Abstract

Hydrogen Sulfide (H2S) is a hazardous gas commonly found during drilling and production of crude oil and gas. H2S can be naturally generated in reservoirs through microbial sulfate reduction (MSR), thermochemical sulfate reduction (TSR), and kerogen cracking. H2S can also be generated during production by modern microbial sulfate reduction (MSR) and/or contributed from other formations outside of the hydrocarbon producing intervals of interest. H2S concentrations in the Delaware Basin vary from zero up to >100,000 ppm in the gas phase. To accurately predict H2S distribution and delineate the high H2S risk areas, understanding H2S source origins and the primary controlling factors is essential. This understanding directly impacts planning of safe operations and facility design to mitigate elevated H2S concentrations in produced fluids.

ConocoPhillips applies an integrated workflow to improve understanding of in-situ H2S distribution and concentration in the Delaware Basin. In this workflow, geochemistry, geology, geophysics, petrophysics, petrography, basin modeling, and reactive transport modeling (RTM) are integrated to understand H2S occurrence, origins, and the primary controlling factors for in-situ H2S in the reservoirs.
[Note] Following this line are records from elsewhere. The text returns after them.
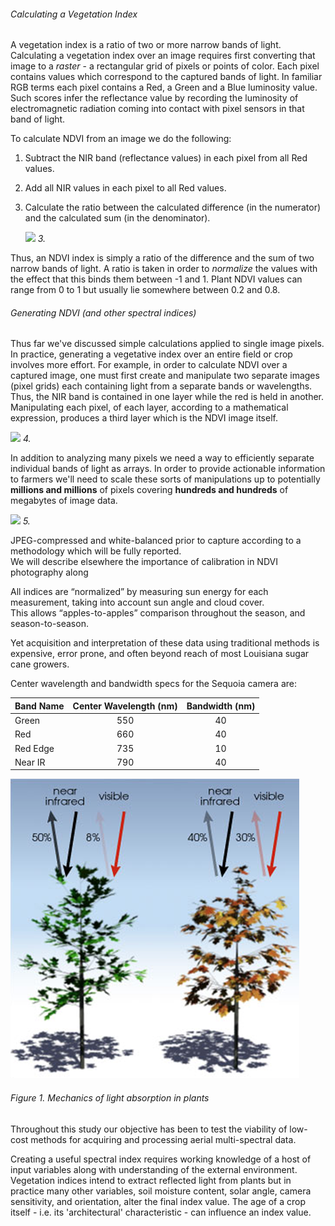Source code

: ###### Calculating a Vegetation Index

A vegetation index is a ratio of two or more narrow bands of light. Calculating a vegetation index over an image requires 
first converting that image to a *raster* - a rectangular grid of pixels or points of color. Each pixel contains values 
which correspond to the captured bands of light. In familiar RGB terms each pixel contains a Red, a Green and a Blue 
luminosity value. Such scores infer the reflectance value by recording the luminosity of electromagnetic radiation coming 
into contact with pixel sensors in that band of light.   

To calculate NDVI from an image we do the following: 
1. Subtract the NIR band (reflectance values) in each pixel from all Red values. 
2. Add all NIR values in each pixel to all Red values.
3. Calculate the ratio between the calculated difference (in the numerator) and the calculated sum (in the denominator). 

   ![](/Users/geraldmc/2018Code/sare/sare_grant/readme_resources/img/7.png) _3._
    
Thus, an NDVI index is simply a ratio of the difference and the sum of two narrow bands of light. A ratio is taken in order to 
*normalize* the values with the effect that this binds them between -1 and 1. Plant NDVI values can range from 0 to 1 but 
usually lie somewhere between 0.2 and 0.8.

###### Generating NDVI (and other spectral indices)

Thus far we've discussed simple calculations applied to single image pixels. In practice, generating a vegetative index
over an entire field or crop involves more effort. For example, in order to calculate NDVI over a captured image, one must 
first create and manipulate two separate images (pixel grids) each containing light from a separate bands or wavelengths.
Thus, the NIR band is contained in one layer while the red is held in another. Manipulating each pixel, of each layer, 
according to a mathematical expression, produces a third layer which is the NDVI image itself. 

![](/Users/geraldmc/2018Code/sare/sare_grant/readme_resources/img/9.png) _4._
 
In addition to analyzing many pixels we need a way to efficiently separate individual bands of light as arrays.
In order to provide actionable information to farmers we'll need to scale these sorts of manipulations up to potentially 
__millions and millions__ of pixels covering __hundreds and hundreds__ of megabytes of image data.

 
![](/Users/geraldmc/2018Code/sare/sare_grant/readme_resources/img/8.png) _5._

JPEG-compressed and white-balanced prior to capture according to a methodology which will be fully reported.  
We will describe elsewhere the importance of calibration in NDVI photography along 


All indices are “normalized” by measuring sun energy for each measurement, taking into account sun angle and cloud cover.  
This allows “apples-to-apples” comparison throughout the season, and season-to-season.

Yet acquisition and interpretation 
of these data using traditional methods is expensive, error prone, and often beyond reach of most Louisiana sugar cane growers.

Center wavelength and bandwidth specs for the Sequoia camera are: 


| Band Name | Center Wavelength (nm) | Bandwidth (nm) |
|-----------|:----------------------:|:--------------:|
| Green     |           550          |       40       |
| Red       |           660          |       40       |
| Red Edge  |           735          |       10       |
| Near IR   |           790          |       40       |


![](img/ndvi_biology.png) 
###### Figure 1. Mechanics of light absorption in plants

Throughout this study 
our objective has been to test the viability of low-cost methods for acquiring and processing aerial multi-spectral data. 

Creating a useful spectral index requires working knowledge of a host of input variables along with 
understanding of the external environment. Vegetation indices intend to extract reflected light from 
plants but in practice many other variables, soil moisture content, solar angle, camera sensitivity, and orientation,  alter the final index value. The age of a crop itself - i.e. its 'architectural' 
characteristic - can influence an index value.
This paper will share the current understanding of in-situ H2S origin for a shallow producing formation (Formation A) from one asset (Area T) in the Delaware Basin. Very high H2S in produced gas is encountered in Formation A where many fractures or possible faults are present in the overlying Lamar Formation. In Formation A, MSR is the key generative mechanism of high H2S in the produced gas. During early diagenesis, sulfate-bearing water percolated from overlying anhydrite into the reservoir and sulfate was reduced microbially by using organic matter as electron donor to generate H2S. Carbonate-rich reservoirs have limited scavenging capacity to remove H2S; therefore, the excess H2S either remained in the reservoir or reacted with kerogen to form Type IIS kerogen.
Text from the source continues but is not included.